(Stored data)
=======
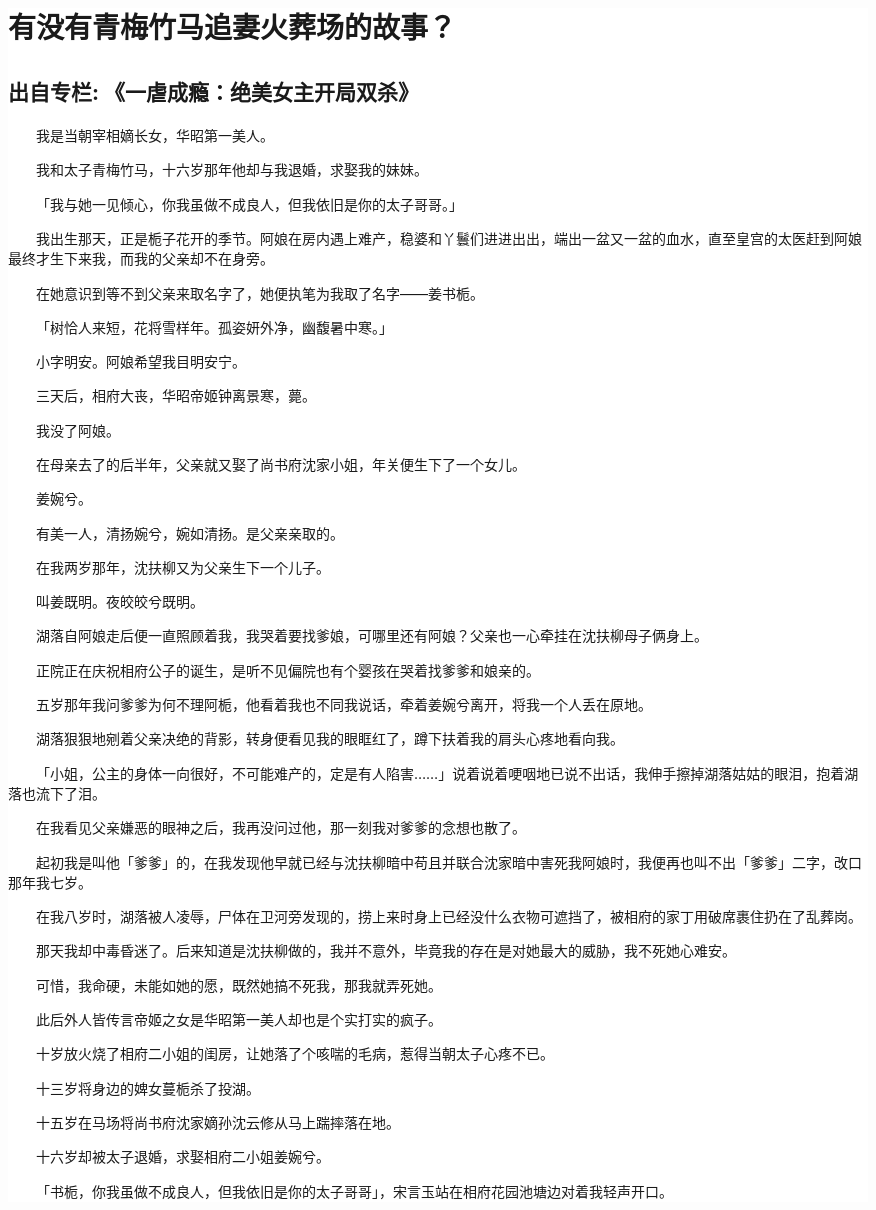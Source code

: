 # 有没有青梅竹马追妻火葬场的故事？  
## 出自专栏: 《一虐成瘾：绝美女主开局双杀》  
&emsp;&emsp;我是当朝宰相嫡长女，华昭第一美人。  
  
&emsp;&emsp;我和太子青梅竹马，十六岁那年他却与我退婚，求娶我的妹妹。  
  
&emsp;&emsp;「我与她一见倾心，你我虽做不成良人，但我依旧是你的太子哥哥。」  
  
&emsp;&emsp;我出生那天，正是栀子花开的季节。阿娘在房内遇上难产，稳婆和丫鬟们进进出出，端出一盆又一盆的血水，直至皇宫的太医赶到阿娘最终才生下来我，而我的父亲却不在身旁。  
  
&emsp;&emsp;在她意识到等不到父亲来取名字了，她便执笔为我取了名字——姜书栀。  
  
&emsp;&emsp;「树恰人来短，花将雪样年。孤姿妍外净，幽馥暑中寒。」  
  
&emsp;&emsp;小字明安。阿娘希望我目明安宁。  
  
&emsp;&emsp;三天后，相府大丧，华昭帝姬钟离景寒，薨。  
  
&emsp;&emsp;我没了阿娘。  
  
&emsp;&emsp;在母亲去了的后半年，父亲就又娶了尚书府沈家小姐，年关便生下了一个女儿。  
  
&emsp;&emsp;姜婉兮。  
  
&emsp;&emsp;有美一人，清扬婉兮，婉如清扬。是父亲亲取的。  
  
&emsp;&emsp;在我两岁那年，沈扶柳又为父亲生下一个儿子。  
  
&emsp;&emsp;叫姜既明。夜皎皎兮既明。  
  
&emsp;&emsp;湖落自阿娘走后便一直照顾着我，我哭着要找爹娘，可哪里还有阿娘？父亲也一心牵挂在沈扶柳母子俩身上。  
  
&emsp;&emsp;正院正在庆祝相府公子的诞生，是听不见偏院也有个婴孩在哭着找爹爹和娘亲的。  
  
&emsp;&emsp;五岁那年我问爹爹为何不理阿栀，他看着我也不同我说话，牵着姜婉兮离开，将我一个人丢在原地。  
  
&emsp;&emsp;湖落狠狠地剜着父亲决绝的背影，转身便看见我的眼眶红了，蹲下扶着我的肩头心疼地看向我。  
  
&emsp;&emsp;「小姐，公主的身体一向很好，不可能难产的，定是有人陷害……」说着说着哽咽地已说不出话，我伸手擦掉湖落姑姑的眼泪，抱着湖落也流下了泪。  
  
&emsp;&emsp;在我看见父亲嫌恶的眼神之后，我再没问过他，那一刻我对爹爹的念想也散了。  
  
&emsp;&emsp;起初我是叫他「爹爹」的，在我发现他早就已经与沈扶柳暗中苟且并联合沈家暗中害死我阿娘时，我便再也叫不出「爹爹」二字，改口那年我七岁。  
  
&emsp;&emsp;在我八岁时，湖落被人凌辱，尸体在卫河旁发现的，捞上来时身上已经没什么衣物可遮挡了，被相府的家丁用破席裹住扔在了乱葬岗。  
  
&emsp;&emsp;那天我却中毒昏迷了。后来知道是沈扶柳做的，我并不意外，毕竟我的存在是对她最大的威胁，我不死她心难安。  
  
&emsp;&emsp;可惜，我命硬，未能如她的愿，既然她搞不死我，那我就弄死她。  
  
&emsp;&emsp;此后外人皆传言帝姬之女是华昭第一美人却也是个实打实的疯子。  
  
&emsp;&emsp;十岁放火烧了相府二小姐的闺房，让她落了个咳喘的毛病，惹得当朝太子心疼不已。  
  
&emsp;&emsp;十三岁将身边的婢女蔓栀杀了投湖。  
  
&emsp;&emsp;十五岁在马场将尚书府沈家嫡孙沈云修从马上踹摔落在地。  
  
&emsp;&emsp;十六岁却被太子退婚，求娶相府二小姐姜婉兮。  
  
&emsp;&emsp;「书栀，你我虽做不成良人，但我依旧是你的太子哥哥」，宋言玉站在相府花园池塘边对着我轻声开口。  
  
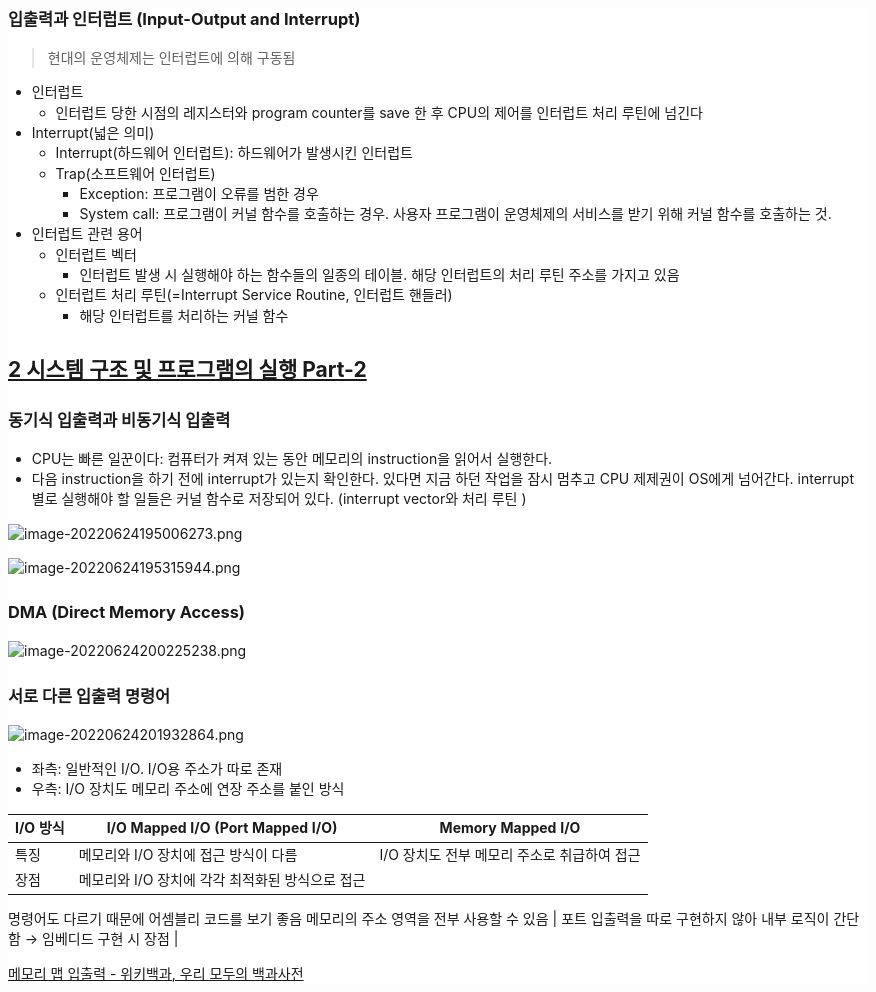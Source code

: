 ### **입출력과 인터럽트 (Input-Output and Interrupt)**

> 현대의 운영체제는 인터럽트에 의해 구동됨
> 
- 인터럽트
    - 인터럽트 당한 시점의 레지스터와 program counter를 save 한 후 CPU의 제어를 인터럽트 처리 루틴에 넘긴다
- Interrupt(넓은 의미)
    - Interrupt(하드웨어 인터럽트): 하드웨어가 발생시킨 인터럽트
    - Trap(소프트웨어 인터럽트)
        - Exception: 프로그램이 오류를 범한 경우
        - System call: 프로그램이 커널 함수를 호출하는 경우. 사용자 프로그램이 운영체제의 서비스를 받기 위해 커널 함수를 호출하는 것.
- 인터럽트 관련 용어
    - 인터럽트 벡터
        - 인터럽트 발생 시 실행해야 하는 함수들의 일종의 테이블. 해당 인터럽트의 처리 루틴 주소를 가지고 있음
    - 인터럽트 처리 루틴(=Interrupt Service Routine, 인터럽트 핸들러)
        - 해당 인터럽트를 처리하는 커널 함수

## **[2 시스템 구조 및 프로그램의 실행 Part-2](https://core.ewha.ac.kr/publicview/C0101020140314151238067290?vmode=f)**

### **동기식 입출력과 비동기식 입출력**

- CPU는 빠른 일꾼이다: 컴퓨터가 켜져 있는 동안 메모리의 instruction을 읽어서 실행한다.
- 다음 instruction을 하기 전에 interrupt가 있는지 확인한다. 있다면 지금 하던 작업을 잠시 멈추고 CPU 제제권이 OS에게 넘어간다. interrupt 별로 실행해야 할 일들은 커널 함수로 저장되어 있다. (interrupt vector와 처리 루틴 )

![image-20220624195006273.png](1,%202%E1%84%8C%E1%85%A1%E1%86%BC%20%E1%84%8B%E1%85%AE%E1%86%AB%E1%84%8B%E1%85%A7%E1%86%BC%E1%84%8E%E1%85%A6%E1%84%8C%E1%85%A6%20%E1%84%80%E1%85%A2%E1%84%8B%E1%85%AD%20%E1%84%86%E1%85%B5%E1%86%BE%20%E1%84%8F%E1%85%A5%E1%86%B7%E1%84%91%E1%85%B2%E1%84%90%E1%85%A5%E1%84%89%E1%85%B5%E1%84%89%E1%85%B3%E1%84%90%E1%85%A6%E1%86%B7%E1%84%8B%E1%85%B4%20%E1%84%80%E1%85%AE%E1%84%8C%E1%85%A9%2095029389562e43c9aa04537faa8d0022/image-20220624195006273.png)

![image-20220624195315944.png](1,%202%E1%84%8C%E1%85%A1%E1%86%BC%20%E1%84%8B%E1%85%AE%E1%86%AB%E1%84%8B%E1%85%A7%E1%86%BC%E1%84%8E%E1%85%A6%E1%84%8C%E1%85%A6%20%E1%84%80%E1%85%A2%E1%84%8B%E1%85%AD%20%E1%84%86%E1%85%B5%E1%86%BE%20%E1%84%8F%E1%85%A5%E1%86%B7%E1%84%91%E1%85%B2%E1%84%90%E1%85%A5%E1%84%89%E1%85%B5%E1%84%89%E1%85%B3%E1%84%90%E1%85%A6%E1%86%B7%E1%84%8B%E1%85%B4%20%E1%84%80%E1%85%AE%E1%84%8C%E1%85%A9%2095029389562e43c9aa04537faa8d0022/image-20220624195315944.png)

### **DMA (Direct Memory Access)**

![image-20220624200225238.png](1,%202%E1%84%8C%E1%85%A1%E1%86%BC%20%E1%84%8B%E1%85%AE%E1%86%AB%E1%84%8B%E1%85%A7%E1%86%BC%E1%84%8E%E1%85%A6%E1%84%8C%E1%85%A6%20%E1%84%80%E1%85%A2%E1%84%8B%E1%85%AD%20%E1%84%86%E1%85%B5%E1%86%BE%20%E1%84%8F%E1%85%A5%E1%86%B7%E1%84%91%E1%85%B2%E1%84%90%E1%85%A5%E1%84%89%E1%85%B5%E1%84%89%E1%85%B3%E1%84%90%E1%85%A6%E1%86%B7%E1%84%8B%E1%85%B4%20%E1%84%80%E1%85%AE%E1%84%8C%E1%85%A9%2095029389562e43c9aa04537faa8d0022/image-20220624200225238.png)

### **서로 다른 입출력 명령어**

![image-20220624201932864.png](1,%202%E1%84%8C%E1%85%A1%E1%86%BC%20%E1%84%8B%E1%85%AE%E1%86%AB%E1%84%8B%E1%85%A7%E1%86%BC%E1%84%8E%E1%85%A6%E1%84%8C%E1%85%A6%20%E1%84%80%E1%85%A2%E1%84%8B%E1%85%AD%20%E1%84%86%E1%85%B5%E1%86%BE%20%E1%84%8F%E1%85%A5%E1%86%B7%E1%84%91%E1%85%B2%E1%84%90%E1%85%A5%E1%84%89%E1%85%B5%E1%84%89%E1%85%B3%E1%84%90%E1%85%A6%E1%86%B7%E1%84%8B%E1%85%B4%20%E1%84%80%E1%85%AE%E1%84%8C%E1%85%A9%2095029389562e43c9aa04537faa8d0022/image-20220624201932864.png)

- 좌측: 일반적인 I/O. I/O용 주소가 따로 존재
- 우측: I/O 장치도 메모리 주소에 연장 주소를 붙인 방식

| I/O 방식 | I/O Mapped I/O (Port Mapped I/O) | Memory Mapped I/O |
| --- | --- | --- |
| 특징 | 메모리와 I/O 장치에 접근 방식이 다름 | I/O 장치도 전부 메모리 주소로 취급하여 접근 |
| 장점 | 메모리와 I/O 장치에 각각 최적화된 방식으로 접근 
명령어도 다르기 때문에 어셈블리 코드를 보기 좋음
메모리의 주소 영역을 전부 사용할 수 있음 | 포트 입출력을 따로 구현하지 않아 내부 로직이 간단함 → 임베디드 구현 시 장점 |

[메모리 맵 입출력 - 위키백과, 우리 모두의 백과사전](https://ko.wikipedia.org/wiki/%EB%A9%94%EB%AA%A8%EB%A6%AC_%EB%A7%B5_%EC%9E%85%EC%B6%9C%EB%A0%A5#:~:text=%EC%A0%95%EB%B3%B4%EB%A7%8C%EC%9D%84%20%EA%B0%80%EC%A7%80%EA%B2%8C%20%EB%90%9C%EB%8B%A4.-,%EB%91%90%20%EC%9E%85%EC%B6%9C%EB%A0%A5%20%EB%B0%A9%EC%8B%9D%EC%9D%98%20%EC%83%81%EB%8C%80%EC%A0%81%EC%9D%B8%20%EC%9E%A5%EC%A0%90%EB%93%A4,-%5B%ED%8E%B8%EC%A7%91%5D)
=======
> [WORK ORDER] Which lines of the data contain the string "프로그램이"? Copy each of them.

> [ANSWER SECTION]
        - Exception: 프로그램이 오류를 범한 경우
        - System call: 프로그램이 커널 함수를 호출하는 경우. 사용자 프로그램이 운영체제의 서비스를 받기 위해 커널 함수를 호출하는 것.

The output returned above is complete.